> _Exercise brief_: From the material below, list every line containing "width".

-- Opening Marker --

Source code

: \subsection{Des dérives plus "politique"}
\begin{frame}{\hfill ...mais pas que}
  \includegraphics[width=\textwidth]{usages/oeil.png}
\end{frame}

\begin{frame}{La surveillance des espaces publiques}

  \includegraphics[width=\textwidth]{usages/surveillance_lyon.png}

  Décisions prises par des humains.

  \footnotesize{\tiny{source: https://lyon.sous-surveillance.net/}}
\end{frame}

-- Closing Marker --
-- Opening Marker --

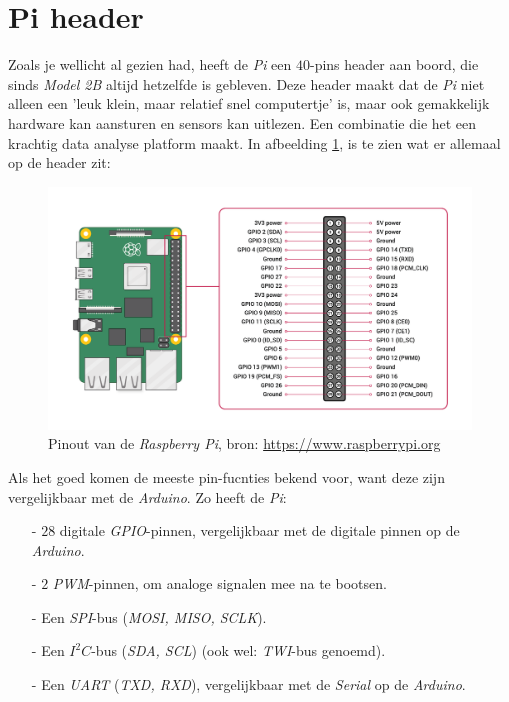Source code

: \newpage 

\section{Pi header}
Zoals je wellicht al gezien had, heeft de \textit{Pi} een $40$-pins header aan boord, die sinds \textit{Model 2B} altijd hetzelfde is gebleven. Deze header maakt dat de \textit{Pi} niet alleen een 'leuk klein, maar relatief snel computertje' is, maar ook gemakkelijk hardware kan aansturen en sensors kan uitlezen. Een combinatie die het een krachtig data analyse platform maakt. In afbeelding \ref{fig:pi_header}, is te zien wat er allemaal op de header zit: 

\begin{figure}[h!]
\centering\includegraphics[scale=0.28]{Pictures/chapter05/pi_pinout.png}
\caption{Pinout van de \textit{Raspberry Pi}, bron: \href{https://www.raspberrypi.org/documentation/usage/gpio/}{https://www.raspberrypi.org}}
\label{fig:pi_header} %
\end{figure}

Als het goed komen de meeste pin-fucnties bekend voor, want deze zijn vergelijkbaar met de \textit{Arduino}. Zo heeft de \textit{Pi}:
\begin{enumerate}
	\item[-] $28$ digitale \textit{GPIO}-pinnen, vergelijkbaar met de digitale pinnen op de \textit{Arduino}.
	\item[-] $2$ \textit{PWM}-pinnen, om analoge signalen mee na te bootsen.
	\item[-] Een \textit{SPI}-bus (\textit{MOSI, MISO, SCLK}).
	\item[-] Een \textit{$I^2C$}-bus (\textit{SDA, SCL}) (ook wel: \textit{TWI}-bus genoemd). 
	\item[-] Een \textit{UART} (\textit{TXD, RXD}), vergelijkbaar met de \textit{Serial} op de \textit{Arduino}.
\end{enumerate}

-- Closing Marker --

> _Completed task_:
  \includegraphics[width=\textwidth]{usages/oeil.png}
  \includegraphics[width=\textwidth]{usages/surveillance_lyon.png}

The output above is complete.